By Tim Ashley
WARSAW — Dave and Mandy Bailey were best friends before they ever started dating and, eventually, were married. They had known each other since they were in preschool.
Both graduated from Warsaw Community High School in 1996. And both were athletes while in high school and later coached sports. “This is home and has always been home for us,” Dave said.
Now the couple do what they can to support students in the Step One alternative education program at WCHS. Dave is a teacher in Step One and Mandy is a mental health counselor in the same program.
Kids in Step One are referred by middle school teachers and are interviewed in eighth grade before being placed in the program. “They (students) are in need of academic or emotional support,” Mandy said. “We help remove the barriers to their success.”
There are multiple reasons students are placed in Step One. Some common struggles include academic need, social anxiety, depression, or external circumstances such as family, motivation, or friend issues. “Our motto is ‘whatever it takes’ and it looks different for every student,” Mandy said.
Step One students are with Dave and two other teachers for one class period per day for their freshman, sophomore and junior years. “It’s kind of a school within a school happening,” Dave said, noting there are about 120 students.
Mandy counsels with students either individually or in groups. “We want to provide a home away from home for them,” she said.
Dave noted a life skills curriculum is used in class based on John Wooden’s Pyramid of Success. “Success is being enthusiastic, a good teammate, and communicating well with others,” he said. “We focus on the true meaning of success.”
“What do you need to know for life” is a point of emphasis for juniors.

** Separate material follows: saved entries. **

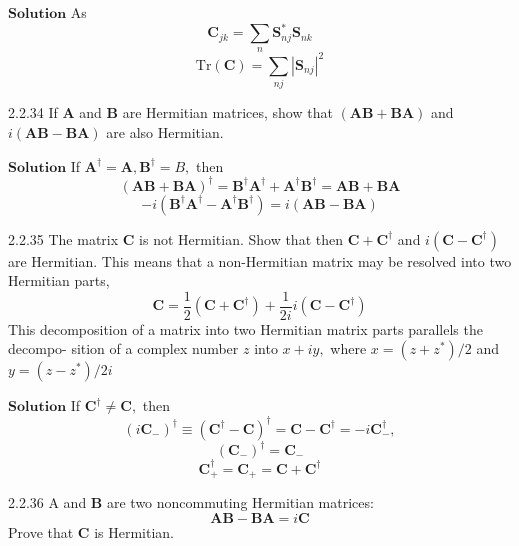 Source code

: \documentclass{styles/kaobook}
\begin{document}
$\boxed{\textbf{Solution}}$ As
$$\mathbf{C}_{j k}=\sum_{n} \boldsymbol{S}_{n j}^{*} \boldsymbol{S}_{n k}$$
$$\text{Tr}(\mathbf{C})=\sum_{n j}\left|\boldsymbol{S}_{n j}\right|^{2}$$



\begin{greenbox}{2.2.34}
If $\mathbf{A}$ and $\mathbf{B}$ are Hermitian matrices, show that $(\mathbf{A}\mathbf{B}+\mathbf{BA})$ and $i(\mathbf{A}\mathbf{B}-\mathbf{B}\mathbf{A})$ are also Hermitian.
\end{greenbox}

$\boxed{\textbf{Solution}}$  If $\mathbf{A}^{\dagger}=\mathbf{A}, \mathbf{B}^{\dagger}=B,$ then
$$(\mathbf{A}\mathbf{B}+\mathbf{BA})^{\dagger}=\mathbf{B}^{\dagger} \mathbf{A}^{\dagger}+\mathbf{A}^{\dagger} \mathbf{B}^{\dagger}=\mathbf{AB}+\mathbf{BA}$$
$$-i\left(\mathbf{B}^{\dagger} \mathbf{A}^{\dagger}-\mathbf{A}^{\dagger} \mathbf{B}^{\dagger}\right)=i(\mathbf{A}\mathbf{B}-\mathbf{B}\mathbf{A})$$







\begin{greenbox}{2.2.35}
The matrix $\mathbf{C}$ is not Hermitian. Show that then $\mathbf{C}+\mathbf{C}^{\dagger}$ and $i\left(\mathbf{C}-\mathbf{C}^{\dagger}\right)$ are Hermitian.
This means that a non-Hermitian matrix may be resolved into two Hermitian parts,
$$
\mathbf{C}=\frac{1}{2}\left(\mathbf{C}+\mathbf{C}^{\dagger}\right)+\frac{1}{2 i} i\left(\mathbf{C}-\mathbf{C}^{\dagger}\right)
$$
This decomposition of a matrix into two Hermitian matrix parts parallels the decompo-
sition of a complex number $z$ into $x+i y,$ where $x=\left(z+z^{*}\right) / 2$ and $y=\left(z-z^{*}\right) / 2 i$
\end{greenbox}


$\boxed{\textbf{Solution}}$ If $\mathbf{C}^{\dagger} \neq \mathbf{C},$ then 
$$\left(i \mathbf{C}_{-}\right)^{\dagger} \equiv\left(\mathbf{C}^{\dagger}-\mathbf{C}\right)^{\dagger}=\mathbf{C}-\mathbf{C}^{\dagger}=-i \mathbf{C}_{-}^{\dagger},$$
$$\left(\mathbf{C}_{-}\right)^{\dagger}=\mathbf{C}_{-}$$
$$\mathbf{C}_{+}^{\dagger}=\mathbf{C}_{+}=\mathbf{C}+\mathbf{C}^{\dagger}$$




\begin{greenbox}{2.2.36}
A and $\mathbf{B}$ are two noncommuting Hermitian matrices:
$$
\mathbf{AB}-\mathbf{B}\mathbf{A}=i \mathbf{C}
$$
Prove that $\mathbf{C}$ is Hermitian.
\end{greenbox}
\end{document}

They do internships at local businesses, take small field trips to businesses and also do college visits.
“We want to expose them to the world like we do with our own kids,” Mandy noted.
Half of the 90-minute class period is spent on the curriculum and the other half is spent doing homework students have from other classes.
Mandy has been a counselor in Step One for nine years after being an elementary school teacher and this is Dave’s fourth year teaching Step One. Dave said he was a history and social studies teacher for 15 years and then when teaching social studies for Step One “I fell in love with the program.”
The couple takes their passion a step further in the Strengthening Families program of Kosciusko Cares. Dave and Mandy coordinate Strengthening Families and do family coaching to help families develop better strategies.
“It’s neat to work more deeply with students by working with their families,” Mandy said.
Working together in the Step One program does have its advantages. “Work does not feel like work at all,” Mandy said. “We can do a lot better as a team. We can brainstorm a lot at home. This is really a passion for us.”
“Mandy has always been my best friend and you want to work with your best friend,” Dave said.
Dave attended Butler University and Mandy DePauw University. They started dating while in college.
They are also school advisors for the National Honor Society at WCHS and Dave also coaches the unified track team.
Dave and Mandy are active members of First United Methodist Church in downtown Warsaw and have two sons: Keller, 16, a sophomore at WCHS; and Finn, 14, an eighth grader at Edgewood Middle School in Warsaw.
The Bailey family especially enjoys traveling and likes exploring national parks. “We want to jump in a car and drive somewhere far away,” Dave said.
They live on a hobby farm just south of Warsaw in an old farmhouse that once belonged to Dave’s grandparents. The family also spends a lot of time at Chapman Lake.
“We feel lucky we are able to do what we do,” Mandy said.